• [EXERCISE OBJECTIVE]:
Pick out each line below containing "where".

(Saved data entries)

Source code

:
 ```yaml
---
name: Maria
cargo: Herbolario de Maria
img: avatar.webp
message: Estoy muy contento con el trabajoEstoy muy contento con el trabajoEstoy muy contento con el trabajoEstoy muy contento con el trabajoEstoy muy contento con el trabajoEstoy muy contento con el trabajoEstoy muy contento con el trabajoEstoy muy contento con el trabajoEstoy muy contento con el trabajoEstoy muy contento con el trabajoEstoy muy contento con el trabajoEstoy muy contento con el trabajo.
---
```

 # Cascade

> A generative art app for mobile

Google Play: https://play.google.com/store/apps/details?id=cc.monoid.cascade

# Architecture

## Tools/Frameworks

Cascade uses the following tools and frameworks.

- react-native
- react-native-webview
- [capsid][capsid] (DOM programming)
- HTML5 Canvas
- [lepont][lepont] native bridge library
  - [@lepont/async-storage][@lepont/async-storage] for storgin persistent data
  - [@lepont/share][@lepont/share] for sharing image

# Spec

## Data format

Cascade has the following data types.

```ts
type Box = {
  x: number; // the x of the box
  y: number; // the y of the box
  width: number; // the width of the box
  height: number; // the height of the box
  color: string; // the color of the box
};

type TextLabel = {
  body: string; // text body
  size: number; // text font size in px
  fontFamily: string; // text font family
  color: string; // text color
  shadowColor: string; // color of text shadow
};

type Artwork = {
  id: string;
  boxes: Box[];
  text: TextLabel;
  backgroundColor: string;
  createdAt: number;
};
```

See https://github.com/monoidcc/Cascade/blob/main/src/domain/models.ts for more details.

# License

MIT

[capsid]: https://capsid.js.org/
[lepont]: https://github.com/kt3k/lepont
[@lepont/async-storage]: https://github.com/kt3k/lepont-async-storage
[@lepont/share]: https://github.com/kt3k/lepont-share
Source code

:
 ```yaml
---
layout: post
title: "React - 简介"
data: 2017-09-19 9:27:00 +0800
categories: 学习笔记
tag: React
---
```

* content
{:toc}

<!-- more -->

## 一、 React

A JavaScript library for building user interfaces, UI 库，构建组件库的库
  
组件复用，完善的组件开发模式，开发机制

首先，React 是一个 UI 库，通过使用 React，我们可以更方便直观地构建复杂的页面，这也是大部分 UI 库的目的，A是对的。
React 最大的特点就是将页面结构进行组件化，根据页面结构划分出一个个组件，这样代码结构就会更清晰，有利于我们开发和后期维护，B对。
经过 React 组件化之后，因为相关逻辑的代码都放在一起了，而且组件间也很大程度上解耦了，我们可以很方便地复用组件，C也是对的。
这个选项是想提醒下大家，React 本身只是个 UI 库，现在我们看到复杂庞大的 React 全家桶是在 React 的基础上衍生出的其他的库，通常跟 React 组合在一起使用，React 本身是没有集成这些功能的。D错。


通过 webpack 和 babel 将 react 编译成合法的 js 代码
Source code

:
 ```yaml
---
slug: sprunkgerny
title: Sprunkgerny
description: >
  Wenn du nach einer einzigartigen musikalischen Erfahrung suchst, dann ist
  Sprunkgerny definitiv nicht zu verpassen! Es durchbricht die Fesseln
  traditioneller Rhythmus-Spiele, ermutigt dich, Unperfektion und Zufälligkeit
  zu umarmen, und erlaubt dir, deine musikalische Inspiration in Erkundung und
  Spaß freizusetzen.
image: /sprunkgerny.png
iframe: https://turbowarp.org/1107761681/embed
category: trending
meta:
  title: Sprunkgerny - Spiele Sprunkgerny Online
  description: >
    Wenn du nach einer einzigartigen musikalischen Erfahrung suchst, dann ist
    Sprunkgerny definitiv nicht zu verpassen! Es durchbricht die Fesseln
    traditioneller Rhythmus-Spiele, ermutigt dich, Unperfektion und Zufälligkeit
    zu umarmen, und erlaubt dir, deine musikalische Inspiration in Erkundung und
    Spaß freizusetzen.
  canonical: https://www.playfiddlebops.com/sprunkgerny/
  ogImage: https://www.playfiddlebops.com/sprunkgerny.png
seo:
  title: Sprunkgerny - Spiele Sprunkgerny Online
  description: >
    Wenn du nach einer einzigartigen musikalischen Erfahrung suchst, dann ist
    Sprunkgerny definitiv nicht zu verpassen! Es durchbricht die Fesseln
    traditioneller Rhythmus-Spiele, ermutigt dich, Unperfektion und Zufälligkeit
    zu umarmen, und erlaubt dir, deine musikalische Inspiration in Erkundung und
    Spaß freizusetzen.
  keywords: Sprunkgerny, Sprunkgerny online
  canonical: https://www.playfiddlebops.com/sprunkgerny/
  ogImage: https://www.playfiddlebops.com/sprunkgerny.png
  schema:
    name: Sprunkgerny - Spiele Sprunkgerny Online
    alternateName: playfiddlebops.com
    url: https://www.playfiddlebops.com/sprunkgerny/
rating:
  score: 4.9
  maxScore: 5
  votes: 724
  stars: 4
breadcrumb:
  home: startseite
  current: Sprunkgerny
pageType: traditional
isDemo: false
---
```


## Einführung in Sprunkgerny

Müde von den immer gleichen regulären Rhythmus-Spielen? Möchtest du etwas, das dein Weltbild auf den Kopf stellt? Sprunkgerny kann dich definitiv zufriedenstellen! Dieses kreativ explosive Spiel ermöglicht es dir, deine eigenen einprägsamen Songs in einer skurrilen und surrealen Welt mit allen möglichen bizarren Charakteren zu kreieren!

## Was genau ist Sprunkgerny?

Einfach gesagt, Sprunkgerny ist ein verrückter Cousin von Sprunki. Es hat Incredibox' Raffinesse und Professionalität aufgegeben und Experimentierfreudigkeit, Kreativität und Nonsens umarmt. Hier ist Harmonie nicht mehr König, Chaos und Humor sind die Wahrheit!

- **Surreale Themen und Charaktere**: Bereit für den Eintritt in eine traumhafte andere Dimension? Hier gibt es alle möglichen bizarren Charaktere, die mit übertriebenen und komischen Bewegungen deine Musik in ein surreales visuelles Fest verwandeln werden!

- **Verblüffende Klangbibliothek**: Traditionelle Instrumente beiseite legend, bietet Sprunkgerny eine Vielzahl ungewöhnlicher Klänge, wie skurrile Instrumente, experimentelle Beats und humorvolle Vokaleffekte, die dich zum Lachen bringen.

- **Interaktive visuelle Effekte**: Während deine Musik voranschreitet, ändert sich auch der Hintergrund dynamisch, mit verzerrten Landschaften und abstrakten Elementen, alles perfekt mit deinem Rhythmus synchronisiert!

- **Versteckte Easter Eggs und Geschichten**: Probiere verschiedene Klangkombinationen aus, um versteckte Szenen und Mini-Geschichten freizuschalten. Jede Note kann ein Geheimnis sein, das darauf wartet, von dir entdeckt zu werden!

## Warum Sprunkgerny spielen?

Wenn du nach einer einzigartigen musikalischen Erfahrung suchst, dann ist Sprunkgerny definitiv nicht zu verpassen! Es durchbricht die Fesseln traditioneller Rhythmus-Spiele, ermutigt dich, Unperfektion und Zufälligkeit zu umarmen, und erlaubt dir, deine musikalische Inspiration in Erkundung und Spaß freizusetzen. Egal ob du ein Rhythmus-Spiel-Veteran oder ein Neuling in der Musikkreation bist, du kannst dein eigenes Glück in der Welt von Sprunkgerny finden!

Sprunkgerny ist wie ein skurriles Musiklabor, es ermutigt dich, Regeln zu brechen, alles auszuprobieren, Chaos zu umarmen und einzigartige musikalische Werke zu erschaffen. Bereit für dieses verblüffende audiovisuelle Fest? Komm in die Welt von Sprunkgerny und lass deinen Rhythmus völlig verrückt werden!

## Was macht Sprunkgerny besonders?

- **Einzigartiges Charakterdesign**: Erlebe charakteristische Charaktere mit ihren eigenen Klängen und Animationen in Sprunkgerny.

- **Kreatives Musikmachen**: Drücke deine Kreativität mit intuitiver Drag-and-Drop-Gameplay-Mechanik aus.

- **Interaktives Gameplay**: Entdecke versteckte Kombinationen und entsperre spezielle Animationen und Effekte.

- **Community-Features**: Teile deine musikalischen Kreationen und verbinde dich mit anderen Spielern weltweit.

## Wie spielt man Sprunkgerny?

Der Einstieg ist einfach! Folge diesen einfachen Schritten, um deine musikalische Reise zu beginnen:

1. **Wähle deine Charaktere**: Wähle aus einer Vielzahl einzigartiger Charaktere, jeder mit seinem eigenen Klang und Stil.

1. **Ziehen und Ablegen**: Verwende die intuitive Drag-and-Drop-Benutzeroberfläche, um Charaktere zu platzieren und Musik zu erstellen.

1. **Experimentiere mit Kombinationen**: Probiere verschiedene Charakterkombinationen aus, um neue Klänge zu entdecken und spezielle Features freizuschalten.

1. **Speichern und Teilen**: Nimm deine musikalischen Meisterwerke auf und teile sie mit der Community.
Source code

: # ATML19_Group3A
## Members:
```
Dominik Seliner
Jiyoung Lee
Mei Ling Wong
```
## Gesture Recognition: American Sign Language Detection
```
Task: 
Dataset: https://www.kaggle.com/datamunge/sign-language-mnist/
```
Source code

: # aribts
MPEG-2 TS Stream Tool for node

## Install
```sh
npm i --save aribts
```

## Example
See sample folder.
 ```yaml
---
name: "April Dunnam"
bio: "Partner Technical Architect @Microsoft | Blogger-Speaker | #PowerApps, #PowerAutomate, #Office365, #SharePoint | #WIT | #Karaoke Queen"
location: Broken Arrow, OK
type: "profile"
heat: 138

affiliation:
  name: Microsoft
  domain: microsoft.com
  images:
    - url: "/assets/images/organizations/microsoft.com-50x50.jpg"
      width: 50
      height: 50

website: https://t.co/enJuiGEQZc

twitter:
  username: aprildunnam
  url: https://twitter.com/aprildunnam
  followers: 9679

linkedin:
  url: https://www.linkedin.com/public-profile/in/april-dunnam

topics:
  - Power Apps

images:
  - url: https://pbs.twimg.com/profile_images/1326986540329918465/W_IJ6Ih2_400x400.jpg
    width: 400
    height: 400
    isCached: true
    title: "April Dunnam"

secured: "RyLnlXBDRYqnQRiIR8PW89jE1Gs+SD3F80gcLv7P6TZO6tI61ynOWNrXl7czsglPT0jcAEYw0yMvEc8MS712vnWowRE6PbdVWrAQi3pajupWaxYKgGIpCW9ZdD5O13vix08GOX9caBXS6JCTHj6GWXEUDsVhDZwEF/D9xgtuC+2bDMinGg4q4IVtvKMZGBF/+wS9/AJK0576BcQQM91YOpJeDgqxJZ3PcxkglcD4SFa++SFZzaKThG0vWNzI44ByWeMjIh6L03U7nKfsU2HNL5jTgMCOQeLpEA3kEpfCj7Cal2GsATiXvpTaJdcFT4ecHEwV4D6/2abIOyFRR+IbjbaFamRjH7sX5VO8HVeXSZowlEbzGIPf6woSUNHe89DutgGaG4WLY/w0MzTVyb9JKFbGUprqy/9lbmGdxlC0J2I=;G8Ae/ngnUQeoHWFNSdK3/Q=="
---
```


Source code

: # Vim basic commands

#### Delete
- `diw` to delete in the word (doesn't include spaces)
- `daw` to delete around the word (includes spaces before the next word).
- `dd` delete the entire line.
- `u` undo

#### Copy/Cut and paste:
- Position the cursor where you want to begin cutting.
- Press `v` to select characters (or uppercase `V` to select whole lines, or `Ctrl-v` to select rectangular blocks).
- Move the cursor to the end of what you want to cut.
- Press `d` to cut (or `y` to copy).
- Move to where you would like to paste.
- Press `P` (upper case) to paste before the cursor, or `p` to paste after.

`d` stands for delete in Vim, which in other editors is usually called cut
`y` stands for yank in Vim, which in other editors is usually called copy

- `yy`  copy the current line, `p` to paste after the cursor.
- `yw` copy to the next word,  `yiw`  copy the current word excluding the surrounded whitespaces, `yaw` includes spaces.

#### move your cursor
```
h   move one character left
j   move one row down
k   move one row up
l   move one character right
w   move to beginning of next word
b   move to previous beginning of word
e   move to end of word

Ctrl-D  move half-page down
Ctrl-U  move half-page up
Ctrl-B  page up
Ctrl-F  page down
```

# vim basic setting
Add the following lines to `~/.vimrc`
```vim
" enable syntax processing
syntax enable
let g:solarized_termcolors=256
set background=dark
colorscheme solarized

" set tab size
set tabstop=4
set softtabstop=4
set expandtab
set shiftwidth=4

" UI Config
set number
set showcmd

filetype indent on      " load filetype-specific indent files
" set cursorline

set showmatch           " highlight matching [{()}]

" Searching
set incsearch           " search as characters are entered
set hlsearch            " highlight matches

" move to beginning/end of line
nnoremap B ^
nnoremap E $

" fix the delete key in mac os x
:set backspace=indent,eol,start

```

• [TASK ANSWER]:
- Position the cursor where you want to begin cutting.
- Move to where you would like to paste.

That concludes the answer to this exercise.